What intrigues me most is that – in many respects – the way he presents his ideas shouldn’t work. He so obviously relishes flouting many of the ‘rules’ I suggest to my clients. He specialises in complex ideas expressed in complex language. With almost anyone else, this would be an instant turn-off. Then there’s the delivery: deadpan fails to do it justice. And yet it’s as magnetic as anything you’ll ever see.

The fascinating thing is that he makes you work; that he makes you want to work. You can’t watch him with half an eye on your twitter account; it’s all or nothing. Maybe his gift is that he treats you absolutely, unconditionally as a sentient adult. He assumes you know stuff; that his wit won’t be lost on you. Although a great many references most likely do soar blissfully over my head, I don’t feel so excluded that I have to leave the club. That knowing wink – that complicity – is still there. He never leaves you so far behind that you’ll turn around and go home.

Presenting of this kind is, of course, not the product of a superficial mind. The ultimate autodidact, Meades has a profound knowledge of his subject, and a breath-taking range of subsidiary learning with which he peppers his programmes. A right know-it-all, then. Except he isn’t. He says that he finds the writing hard work, but the thing that comes across most clearly is that he so obviously isn’t trying to be clever. You just know that the words he uses are almost certainly the ones that simply occurred to him in the process of writing. You have the feeling that he treats you – however unmerited it may be – as an equal. Always.

He’s funny – damning Frank Gehry’s Guggenheim Museum in Bilbao with faint praise, Meades notes, “If architecture is frozen music then Gehry has devised a very catchy jingle”. He’s brave – totally fearless in stating his position, something he usually manages with consummate rhetorical skill. On the subject of Liverpool’s renovated nineteenth-century dock buildings, he says, “The endurance of these awesome structures serves as a visible reminder of what once was and now isn’t: a city’s greatness”. He uses words with extraordinary precision – business books “are written by evangelical illiterates to convert the ambitiously gullible”. You’d think twice before taking him on in an argument. And if you had any sense, you’d think a third or a fourth time until you decided against it.

I think there are a number of lessons we can take from Jonathan Meades, none of which – for us – are wholly positive. First, presenting like his doesn’t come from a fleeting feeling or the shallow end of thinking. Most of us will never get close to his phenomenal erudition and crystalline clarity of thought. This is something you don’t get without stratospheric intelligence allied with hard, hard graft.

We can, however, aim to do our audience the immense courtesy that Meades does his. We can treat them as people who have a hinterland, experience, knowledge about the world. Most of us do not require spoon-feeding, and – I suspect – we react with extreme gratitude to those speakers who don’t attempt to ladle their bite-sized, pre-masticated pearls down our throats.

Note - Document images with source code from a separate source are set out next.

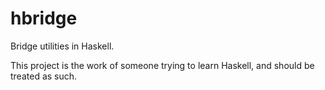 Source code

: hbridge
=======

Bridge utilities in Haskell.

This project is the work of someone trying to learn Haskell, and should be treated as such.
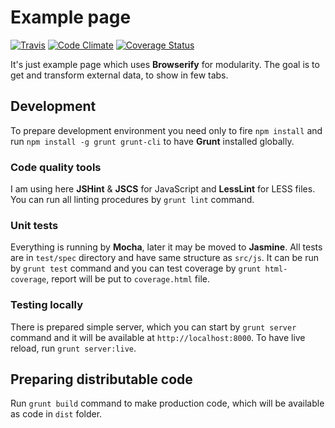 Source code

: # Example page

[![Travis](https://travis-ci.org/Rangoo94/example-browserify.svg)](https://travis-ci.org/Rangoo94/example-browserify)
[![Code Climate](https://codeclimate.com/github/Rangoo94/example-browserify/badges/gpa.svg)](https://codeclimate.com/github/Rangoo94/example-browserify)
[![Coverage Status](https://coveralls.io/repos/Rangoo94/example-browserify/badge.svg)](https://coveralls.io/r/Rangoo94/example-browserify)

It's just example page which uses **Browserify** for modularity. The goal is to get and transform external data, to show in few tabs.

## Development

To prepare development environment you need only to fire `npm install` and run `npm install -g grunt grunt-cli` to have **Grunt** installed globally.

### Code quality tools

I am using here **JSHint** & **JSCS** for JavaScript and **LessLint** for LESS files. You can run all linting procedures by `grunt lint` command.

### Unit tests

Everything is running by **Mocha**, later it may be moved to **Jasmine**.
All tests are in `test/spec` directory and have same structure as `src/js`. It can be run by `grunt test` command and you can test coverage by `grunt html-coverage`, report will be put to `coverage.html` file.

### Testing locally

There is prepared simple server, which you can start by `grunt server` command and it will be available at `http://localhost:8000`. To have live reload, run `grunt server:live`.

## Preparing distributable code

Run `grunt build` command to make production code, which will be available as code in `dist` folder.
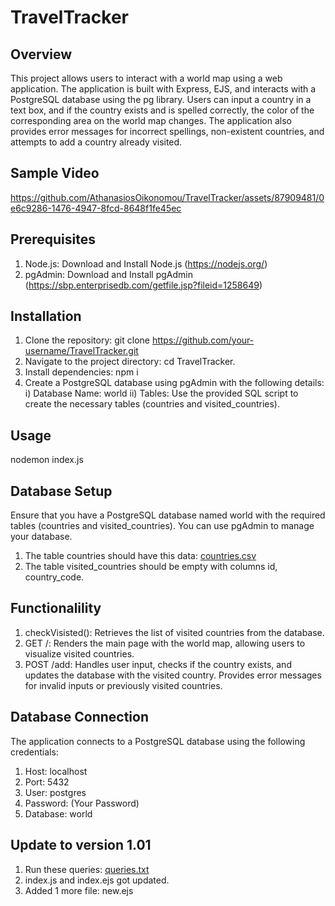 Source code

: # TravelTracker

## Overview
This project allows users to interact with a world map using a web application. The application is built with Express, EJS, and interacts with a PostgreSQL database using the pg library. Users can input a country in a text box, and if the country exists and is spelled correctly, the color of the corresponding area on the world map changes. The application also provides error messages for incorrect spellings, non-existent countries, and attempts to add a country already visited.

## Sample Video

https://github.com/AthanasiosOikonomou/TravelTracker/assets/87909481/0e6c9286-1476-4947-8fcd-8648f1fe45ec

## Prerequisites

1) Node.js: Download and Install Node.js (https://nodejs.org/)
2) pgAdmin: Download and Install pgAdmin (https://sbp.enterprisedb.com/getfile.jsp?fileid=1258649)

## Installation

1) Clone the repository: git clone https://github.com/your-username/TravelTracker.git
2) Navigate to the project directory: cd TravelTracker.
3) Install dependencies: npm i
4) Create a PostgreSQL database using pgAdmin with the following details:
  i) Database Name: world
  ii) Tables: Use the provided SQL script to create the necessary tables (countries and visited_countries).

## Usage

nodemon index.js

## Database Setup

Ensure that you have a PostgreSQL database named world with the required tables (countries and visited_countries). You can use pgAdmin to manage your database.

1) The table countries should have this data: [countries.csv](https://github.com/AthanasiosOikonomou/TravelTracker/files/13854991/countries.csv)
2) The table visited_countries should be empty with columns id, country_code.

## Functionalility

1) checkVisisted(): Retrieves the list of visited countries from the database.
2) GET /: Renders the main page with the world map, allowing users to visualize visited countries.
3) POST /add: Handles user input, checks if the country exists, and updates the database with the visited country. Provides error messages for invalid inputs or previously visited countries.

## Database Connection

The application connects to a PostgreSQL database using the following credentials:

1) Host: localhost
2) Port: 5432
3) User: postgres
4) Password: (Your Password)
5) Database: world

## Update to version 1.01

1) Run these queries: [queries.txt](https://github.com/AthanasiosOikonomou/TravelTracker/files/13894090/queries.txt)
2) index.js and index.ejs got updated.
3) Added 1 more file: new.ejs

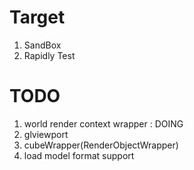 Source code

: # Target
1. SandBox
2. Rapidly Test

# TODO
1. world render context wrapper : DOING
2. glviewport
3. cubeWrapper(RenderObjectWrapper)
5. load model format support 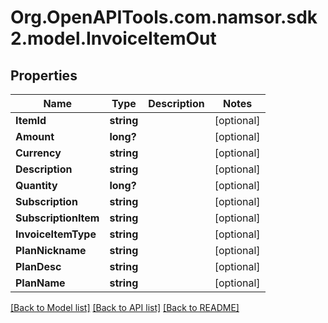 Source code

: # Org.OpenAPITools.com.namsor.sdk2.model.InvoiceItemOut
## Properties

Name | Type | Description | Notes
------------ | ------------- | ------------- | -------------
**ItemId** | **string** |  | [optional] 
**Amount** | **long?** |  | [optional] 
**Currency** | **string** |  | [optional] 
**Description** | **string** |  | [optional] 
**Quantity** | **long?** |  | [optional] 
**Subscription** | **string** |  | [optional] 
**SubscriptionItem** | **string** |  | [optional] 
**InvoiceItemType** | **string** |  | [optional] 
**PlanNickname** | **string** |  | [optional] 
**PlanDesc** | **string** |  | [optional] 
**PlanName** | **string** |  | [optional] 

[[Back to Model list]](../README.md#documentation-for-models) [[Back to API list]](../README.md#documentation-for-api-endpoints) [[Back to README]](../README.md)

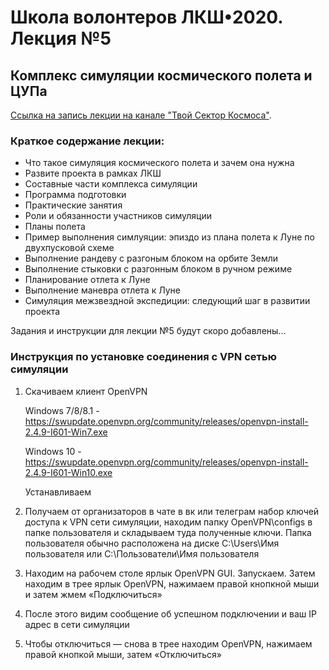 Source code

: # Школа волонтеров ЛКШ•2020. Лекция №5
## Комплекс симуляции космического полета и ЦУПа

[Ссылка на запись лекции на канале "Твой Сектор Космоса"](https://www.youtube.com/watch?v=nY0CxvpvklQ).

### Краткое содержание лекции:
* Что такое симуляция космического полета и зачем она нужна
* Развите проекта в рамках ЛКШ
* Составные части комплекса симуляции
* Программа подготовки
* Практические занятия
* Роли и обязанности участников симуляции
* Планы полета
* Пример выполнения симлуяции: эпиздо из плана полета к Луне по двухпусковой схеме
* Выполнение рандеву с разгоным блоком на орбите Земли
* Выполнение стыковки с разгонным блоком в ручном режиме
* Планирование отлета к Луне
* Выполнение маневра отлета к Луне
* Симуляция межзвездной экспедиции: следующий шаг в развитии проекта


Задания и инструкции для лекции №5 будут скоро добавлены...

### Инструкция по установке соединения с VPN сетью симуляции

1. Скачиваем клиент OpenVPN
   
   Windows 7/8/8.1 - https://swupdate.openvpn.org/community/releases/openvpn-install-2.4.9-I601-Win7.exe
   
   Windows 10 - https://swupdate.openvpn.org/community/releases/openvpn-install-2.4.9-I601-Win10.exe
   
   Устанавливаем
   
2. Получаем от организаторов в чате в вк или телеграм набор ключей доступа к VPN сети симуляции, 
находим папку OpenVPN\configs в папке пользователя и складываем туда полученные ключи. 
Папка пользователя обычно расположена на диске C:\Users\Имя пользователя 
или C:\Пользователи\Имя пользователя

3. Находим на рабочем столе ярлык OpenVPN GUI. Запускаем. 
Затем находим в трее ярлык OpenVPN, 
нажимаем правой кнопкной мыши и затем жмем «Подключиться»

4. После этого видим сообщение об успешном подключении и ваш IP адрес в сети симуляции

5. Чтобы отключиться — снова в трее находим OpenVPN, нажимаем правой кнопкой мыши, затем «Отключиться»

The second lesson, while not exactly uplifting, does give us some hope. It’s useless to aspire to present like Jonathan Meades. Jonathan Meades presents like Jonathan Meades because he is Jonathan Meades. The wit, the wordplay, the exactitude are an integral part of what makes him him. Any attempt at copying his methods would be pale indeed. The hope, insofar as there is any, is that we simply have to be who we are; to accept that though we may be many, many rungs further down the ladder, if we can say things in our own way, we may manage to express something of who we are, something which may resonate with our audience. Not something to echo down the ages, perhaps; but something that does contain – if we are fortunate – its own small shard of truth.